As we walked through the hallway, we saw that the walls were lined with pictures of Mahatma Gandhi. That is when we realized that we were standing in a house where Gandhi used to live (in fact it was Mani Bhavan).

At one point one of the German grad students and I were looking at the photos together. Both of us were in awe at being in the great man’s home. I said “Gandhi was probably one of the five most important people in the twentieth century.”

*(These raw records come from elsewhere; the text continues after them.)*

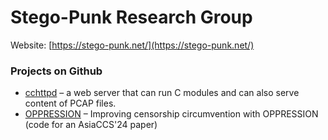 # Stego-Punk Research Group

Website: [https://stego-punk.net/](https://stego-punk.net/)

### Projects on Github

- [cchttpd](https://github.com/Stego-Punk-Lab/cchttpd/) – a web server that can run C modules and can also serve content of PCAP files.
- [OPPRESSION](https://github.com/Stego-Punk-Lab/OPPRESSION) – Improving censorship circumvention with OPPRESSION (code for an AsiaCCS'24 paper)
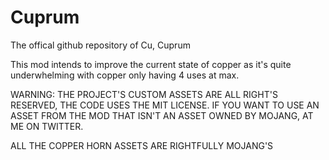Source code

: # Cuprum
The offical github repository of Cu, Cuprum

This mod intends to improve the current state of copper as it's quite underwhelming with copper only having 4 uses at max.

WARNING: THE PROJECT'S CUSTOM ASSETS ARE ALL RIGHT'S RESERVED, THE CODE USES THE MIT LICENSE. IF YOU WANT TO USE AN ASSET FROM THE MOD THAT ISN'T AN ASSET OWNED BY MOJANG, AT ME ON TWITTER.

ALL THE COPPER HORN ASSETS ARE RIGHTFULLY MOJANG'S 
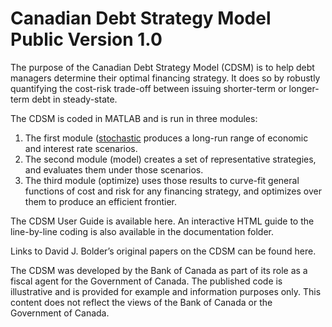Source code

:# Canadian Debt Strategy Model Public Version 1.0

The purpose of the Canadian Debt Strategy Model (CDSM) is to help debt managers determine their optimal financing strategy. It does so by robustly quantifying the cost-risk trade-off between issuing shorter-term or longer-term debt in steady-state.

The CDSM is coded in MATLAB and is run in three modules:
1. The first module ([stochastic](/stochastic/) produces a long-run range of economic and interest rate scenarios. 
2. The second module (model) creates a set of representative strategies, and evaluates them under those scenarios.
3. The third module (optimize) uses those results to curve-fit general functions of cost and risk for any financing strategy, and optimizes over them to produce an efficient frontier.  

The CDSM User Guide is available here. An interactive HTML guide to the line-by-line coding is also available in the documentation folder.

Links to David J. Bolder’s original papers on the CDSM can be found here.

The CDSM was developed by the Bank of Canada as part of its role as a fiscal agent for the Government of Canada. The published code is illustrative and is provided for example and information purposes only. This content does not reflect the views of the Bank of Canada or the Government of Canada.

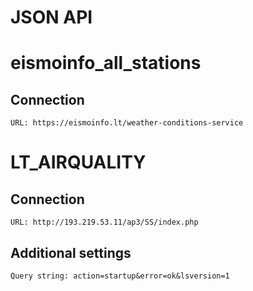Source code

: # JSON API

# eismoinfo_all_stations
## Connection
    URL: https://eismoinfo.lt/weather-conditions-service


# LT_AIRQUALITY
## Connection
    URL: http://193.219.53.11/ap3/SS/index.php
## Additional settings
    Query string: action=startup&error=ok&lsversion=1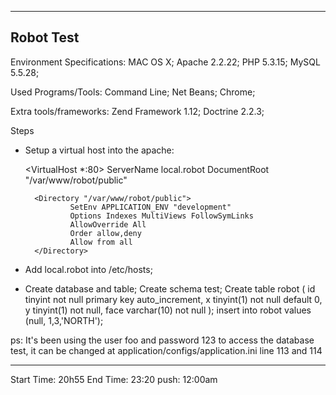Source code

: --------------------------------------------------------------------------------
Robot Test
--------------------------------------------------------------------------------

Environment Specifications: 
MAC OS X; Apache 2.2.22; PHP 5.3.15; MySQL 5.5.28;

Used Programs/Tools:
Command Line; Net Beans; Chrome;

Extra tools/frameworks:
Zend Framework 1.12; Doctrine 2.2.3;


Steps
- Setup a virtual host into the apache:
 
  <VirtualHost *:80>
        ServerName local.robot
        DocumentRoot "/var/www/robot/public"

        <Directory "/var/www/robot/public">
                SetEnv APPLICATION_ENV "development"
                Options Indexes MultiViews FollowSymLinks
                AllowOverride All
                Order allow,deny
                Allow from all
        </Directory>
  </VirtualHost>

- Add local.robot into /etc/hosts;

- Create database and table;
    Create schema test;
    Create table robot (
            id tinyint not null primary key auto_increment, 
            x tinyint(1) not null default 0, 
            y tinyint(1) not null, 
            face varchar(10) not null
    );
    insert into robot values (null, 1,3,'NORTH');

ps: It's been using the user foo and password 123 to access the database test, it can be changed at application/configs/application.ini line 113 and 114



--------------------------------------------------------------------------------

Start Time: 20h55 
End Time: 23:20
push: 12:00am


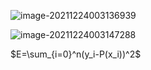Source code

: ![image-20211224003136939](C:\Users\dell\AppData\Roaming\Typora\typora-user-images\image-20211224003136939.png)

![image-20211224003147288](C:\Users\dell\AppData\Roaming\Typora\typora-user-images\image-20211224003147288.png)

$E=\sum_{i=0}^n(y_i-P(x_i))^2$


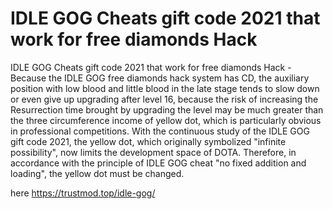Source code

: # IDLE GOG Cheats gift code 2021 that work for free diamonds Hack

IDLE GOG Cheats gift code 2021 that work for free diamonds Hack - Because the IDLE GOG free diamonds hack system has CD, the auxiliary position with low blood and little blood in the late stage tends to slow down or even give up upgrading after level 16, because the risk of increasing the Resurrection time brought by upgrading the level may be much greater than the three circumference income of yellow dot, which is particularly obvious in professional competitions. With the continuous study of the IDLE GOG gift code 2021, the yellow dot, which originally symbolized "infinite possibility", now limits the development space of DOTA. Therefore, in accordance with the principle of IDLE GOG cheat "no fixed addition and loading", the yellow dot must be changed.

here https://trustmod.top/idle-gog/
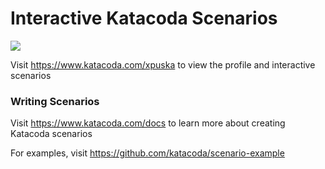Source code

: # Interactive Katacoda Scenarios

[![](http://shields.katacoda.com/katacoda/xpuska/count.svg)](https://www.katacoda.com/xpuska "Get your profile on Katacoda.com")

Visit https://www.katacoda.com/xpuska to view the profile and interactive scenarios

### Writing Scenarios
Visit https://www.katacoda.com/docs to learn more about creating Katacoda scenarios

For examples, visit https://github.com/katacoda/scenario-example
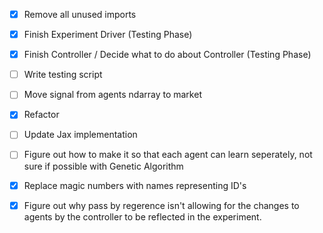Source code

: - [x] Remove all unused imports
- [x] Finish Experiment Driver (Testing Phase)
- [x] Finish Controller / Decide what to do about Controller (Testing Phase)
- [ ] Write testing script
- [ ] Move signal from agents ndarray to market
- [x] Refactor
- [ ] Update Jax implementation
- [ ] Figure out how to make it so that each agent can learn seperately, not sure if possible with Genetic Algorithm
- [x] Replace magic numbers with names representing ID's
- [x] Figure out why pass by regerence isn't allowing for the changes to agents by the controller to be reflected in the experiment.

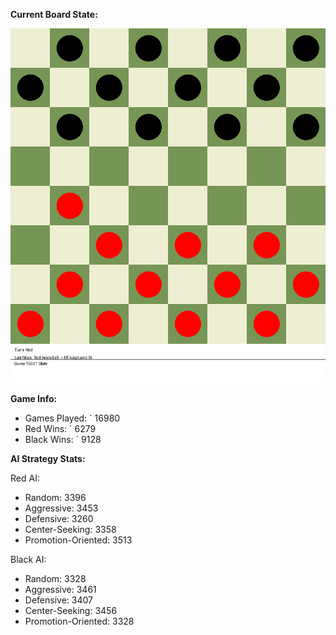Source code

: 
**Current Board State:**  
<!-- START_GIF -->
![Checkers Game](./checkers_game.gif)
<!-- END_GIF -->

**Game Info:**  
- Games Played: `<!-- GAMES_PLAYED --> 16980
- Red Wins: `<!-- RED_WINS --> 6279
- Black Wins: `<!-- BLACK_WINS --> 9128

<!-- AI_STATS -->
**AI Strategy Stats:**

Red AI:
- Random: 3396
- Aggressive: 3453
- Defensive: 3260
- Center-Seeking: 3358
- Promotion-Oriented: 3513

Black AI:
- Random: 3328
- Aggressive: 3461
- Defensive: 3407
- Center-Seeking: 3456
- Promotion-Oriented: 3328
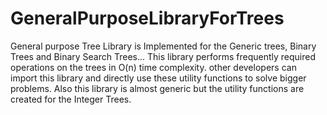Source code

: # GeneralPurposeLibraryForTrees

General purpose Tree Library is Implemented for the Generic trees, Binary Trees and Binary Search Trees...
This library performs frequently required operations on the trees in O(n) time complexity.
other developers can import this library and directly use these utility functions to solve bigger problems.
Also this library is almost generic but the utility functions are created for the Integer Trees.

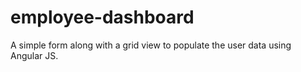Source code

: # employee-dashboard

A simple form along with a grid view to populate the user data using Angular JS.
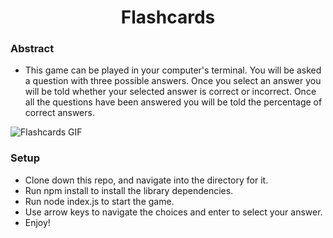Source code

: <h1 align="center">Flashcards</h1>

### Abstract
- This game can be played in your computer's terminal. You will be asked a question with three possible answers. Once you select an answer you will be told whether your selected answer is correct or incorrect. Once all the questions have been answered you will be told the percentage of correct answers.

![Flashcards GIF](https://media4.giphy.com/media/AMJAxSxRrz7pEw0cmp/giphy.gif?cid%3D790b7611d47f9d13ddcbc021423d4952392c4b225508ae9e%26rid%3Dgiphy.gif%26ct%3Dg)

### Setup
- Clone down this repo, and navigate into the directory for it.
- Run npm install to install the library dependencies.
- Run node index.js to start the game.
- Use arrow keys to navigate the choices and enter to select your answer.
- Enjoy!



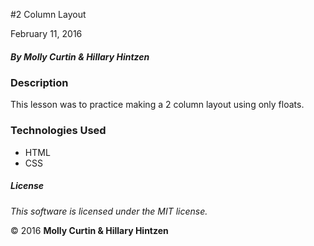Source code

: #2 Column Layout

February 11, 2016

##### By Molly Curtin &amp; Hillary Hintzen

### Description

This lesson was to practice making a 2 column layout using only floats.


### Technologies Used

* HTML
* CSS

##### License

*This software is licensed under the MIT license.*

&copy; 2016 **Molly Curtin &amp; Hillary Hintzen**
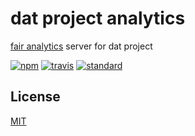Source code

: # dat project analytics

[fair analytics](https://github.com/vesparny/fair-analytics) server for dat project

[![npm][npm-image]][npm-url]
[![travis][travis-image]][travis-url]
[![standard][standard-image]][standard-url]

[npm-image]: https://img.shields.io/npm/v/analytics.datproject.org.svg?style=flat-square
[npm-url]: https://www.npmjs.com/package/analytics.datproject.org
[travis-image]: https://img.shields.io/travis/joehand/analytics.datproject.org.svg?style=flat-square
[travis-url]: https://travis-ci.org/joehand/analytics.datproject.org
[standard-image]: https://img.shields.io/badge/code%20style-standard-brightgreen.svg?style=flat-square
[standard-url]: http://npm.im/standard

## License

[MIT](LICENSE.md)
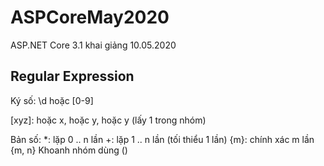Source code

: # ASPCoreMay2020
ASP.NET Core 3.1 khai giảng 10.05.2020

## Regular Expression

Ký số: \d hoặc [0-9]

[xyz]: hoặc x, hoặc y, hoặc y (lấy 1 trong nhóm)
[^xyz]: ko bắt đầu bởi x

Bản số:
*: lặp 0 .. n lần
+: lặp 1 .. n lần (tối thiểu 1 lần)
{m}: chính xác m lần
{m, n}
Khoanh nhóm dùng ()
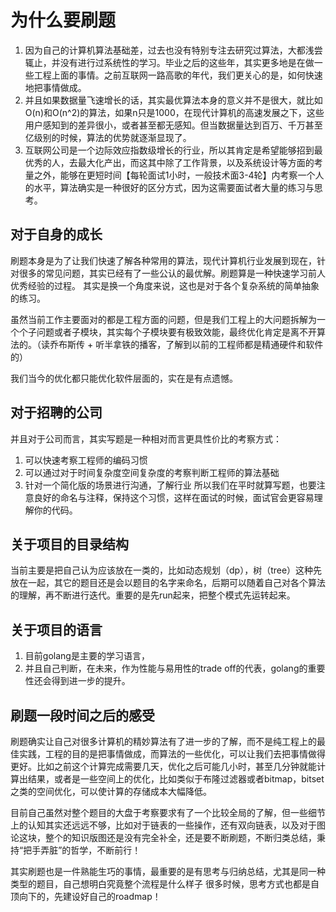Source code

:# 为什么要刷题
1. 因为自己的计算机算法基础差，过去也没有特别专注去研究过算法，大都浅尝辄止，并没有进行过系统性的学习。毕业之后的这些年，其实更多地是在做一些工程上面的事情。之前互联网一路高歌的年代，我们更关心的是，如何快速地把事情做成。
2. 并且如果数据量飞速增长的话，其实最优算法本身的意义并不是很大，就比如O(n)和O(n^2)的算法，如果n只是1000，在现代计算机的高速发展之下，这些用户感知到的差异很小，或者甚至都无感知。但当数据量达到百万、千万甚至亿级别的时候，算法的优势就逐渐显现了。
3. 互联网公司是一个边际效应指数级增长的行业，所以其肯定是希望能够招到最优秀的人，去最大化产出，而这其中除了工作背景，以及系统设计等方面的考量之外，能够在更短时间【每轮面试1小时，一般技术面3-4轮】内考察一个人的水平，算法确实是一种很好的区分方式，因为这需要面试者大量的练习与思考。

## 对于自身的成长
刷题本身是为了让我们快速了解各种常用的算法，现代计算机行业发展到现在，针对很多的常见问题，其实已经有了一些公认的最优解。刷题算是一种快速学习前人优秀经验的过程。
其实是换一个角度来说，这也是对于各个复杂系统的简单抽象的练习。

虽然当前工作主要面对的都是工程方面的问题，但是我们工程上的大问题拆解为一个个子问题或者子模块，其实每个子模块要有极致效能，最终优化肯定是离不开算法的。（读乔布斯传 + 听半拿铁的播客，了解到以前的工程师都是精通硬件和软件的）

我们当今的优化都只能优化软件层面的，实在是有点遗憾。

## 对于招聘的公司
并且对于公司而言，其实写题是一种相对而言更具性价比的考察方式：
1. 可以快速考察工程师的编码习惯
2. 可以通过对于时间复杂度空间复杂度的考察判断工程师的算法基础
3. 针对一个简化版的场景进行沟通，了解行业
所以我们在平时就算写题，也要注意良好的命名与注释，保持这个习惯，这样在面试的时候，面试官会更容易理解你的代码。

## 关于项目的目录结构
当前主要是把自己认为应该放在一类的，比如动态规划（dp），树（tree）这种先放在一起，其它的题目还是会以题目的名字来命名，后期可以随着自己对各个算法的理解，再不断进行迭代。重要的是先run起来，把整个模式先运转起来。

## 关于项目的语言
1. 目前golang是主要的学习语言，
2. 并且自己判断，在未来，作为性能与易用性的trade off的代表，golang的重要性还会得到进一步的提升。

## 刷题一段时间之后的感受
刷题确实让自己对很多计算机的精妙算法有了进一步的了解，而不是纯工程上的最佳实践，工程的目的是把事情做成，而算法的一些优化，可以让我们去把事情做得更好。比如之前这个计算完成需要几天，优化之后可能几小时，甚至几分钟就能计算出结果，或者是一些空间上的优化，比如类似于布隆过滤器或者bitmap，bitset之类的空间优化，可以使计算的存储成本大幅降低。

目前自己虽然对整个题目的大盘于考察要求有了一个比较全局的了解，但一些细节上的认知其实还远远不够，比如对于链表的一些操作，还有双向链表，以及对于图论这块，整个的知识版图还是没有完全补全，还是要不断刷题，不断归类总结，秉持“把手弄脏”的哲学，不断前行！

其实刷题也是一件熟能生巧的事情，最重要的是有思考与归纳总结，尤其是同一种类型的题目，自己想明白究竟整个流程是什么样子
很多时候，思考方式也都是自顶向下的，先建设好自己的roadmap！
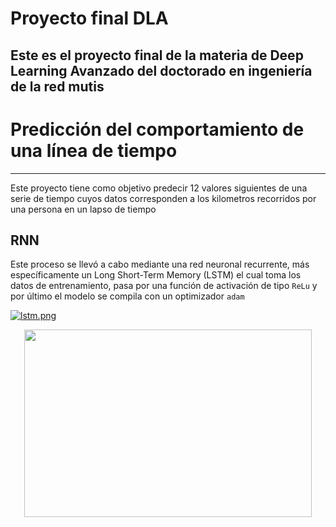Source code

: # Proyecto final DLA
Este es el proyecto final de la materia de Deep Learning Avanzado del doctorado en ingeniería 
de la red mutis
---
# Predicción del comportamiento de una línea de tiempo
---
Este proyecto tiene como objetivo predecir 12 valores siguientes de una serie de tiempo cuyos
datos corresponden a los kilometros recorridos por una persona en un lapso de tiempo
## RNN
Este proceso se llevó a cabo mediante una red neuronal recurrente, más específicamente un Long
Short-Term Memory (LSTM) el cual toma los datos de entrenamiento, pasa por una función de 
activación de tipo `ReLu` y por último el modelo se compila con un optimizador `adam`

[![lstm.png](https://i.postimg.cc/FzjCwqbr/lstm.png)](https://postimg.cc/xN1Pz6Fh)

<p align="center">
  <img width="460" height="300" src="[https://picsum.photos/460/300](https://postimg.cc/xN1Pz6Fh)">
</p>
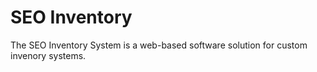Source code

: # SEO Inventory
The SEO Inventory System is a web-based software solution for custom invenory systems.
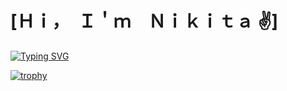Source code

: # [Ｈｉ，　Ｉ＇ｍ　Ｎｉｋｉｔａ ✌]
[![Typing SVG](https://readme-typing-svg.herokuapp.com?color=%2336BCF7&lines=Intelligent+systems+student)](https://git.io/typing-svg)

[![trophy](https://github-profile-trophy.vercel.app/?username=CoolmixZero)](https://github.com/ryo-ma/github-profile-trophy)
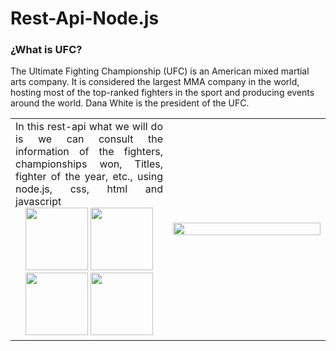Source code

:# Rest-Api-Node.js
### ¿What is UFC?
The Ultimate Fighting Championship (UFC) is an American mixed martial arts company. It is considered the largest MMA company in the world, hosting most of the top-ranked fighters in the sport and producing events around the world. Dana White is the president of the UFC.
<table>
  <td align="Justify" width=50%>
     In this rest-api what we will do is we can consult the information of the fighters, championships won, Titles, fighter of the year, etc., using node.js, css, html and javascript
    <div align="Center">
      <img src="https://i.ibb.co/tL1v6Jt/html-5.png" witdh="100px" height="100px">
      <img src="https://i.ibb.co/j86Drxg/css-3.png" width= "100px" height="100px">
      <img src="https://i.ibb.co/pKKrwn3/javascript-js-icon-2048x2048-nyxvtvk0.png" width="100px" height="100px">
      <img src="https://encrypted-tbn0.gstatic.com/images?q=tbn:ANd9GcSxntYnQnpUh-wUR6x0BgdKfQBSAw5SAjhdHg&s" width="100px" height="100px">
    </div>
  </td>
  <td width=50&>
    <img src="https://media1.giphy.com/media/TElVR7Kr6J4kRobiBY/giphy.gif?cid=6c09b952b7zi25s5x0n6z36wqx455q8f2dfzk6fu3mf424gv&ep=v1_internal_gif_by_id&rid=giphy.gif&ct=g" width=100% height= 100%>
  </td>
</table>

“Yes,” the student replied sadly, “We had one of those. But it didn’t turn out so well.”

Look at the bright side

Now that the next presidential election is gradually sneaking up on us, a memory from eight years ago has resurfaced. It was in November 2016, the morning that we all found out that you-know-who won the election.

My fellow NYU professors and I were standing around, feeling numb. I said to the group “I think this is going to be really bad for the country.”

“But look at the bright side,” one of my colleagues said. “It’s going to be great for comedy.”

Vernor Vinge

I was very sad to read about the passing of Vernor Vinge. He was truly a person of rare and great vision.

I know that in the world of ideas he is most known for his thoughtful essays about “the singularity” — the hypothetical moment in the future when general artificial intelligence will surpass human intelligence and will then continue to accelerate at an exponential rate.

But the work of his that had the most profound influence on me was Rainbows End, a novel about a future where ubiquitous mixed reality has reached a point of maturity. Reading that novel changed the course of my research.

That was when I stopped thinking of interactive computer graphics as something on a screen, and started to see it as something that will eventually simply be part of the world all around us.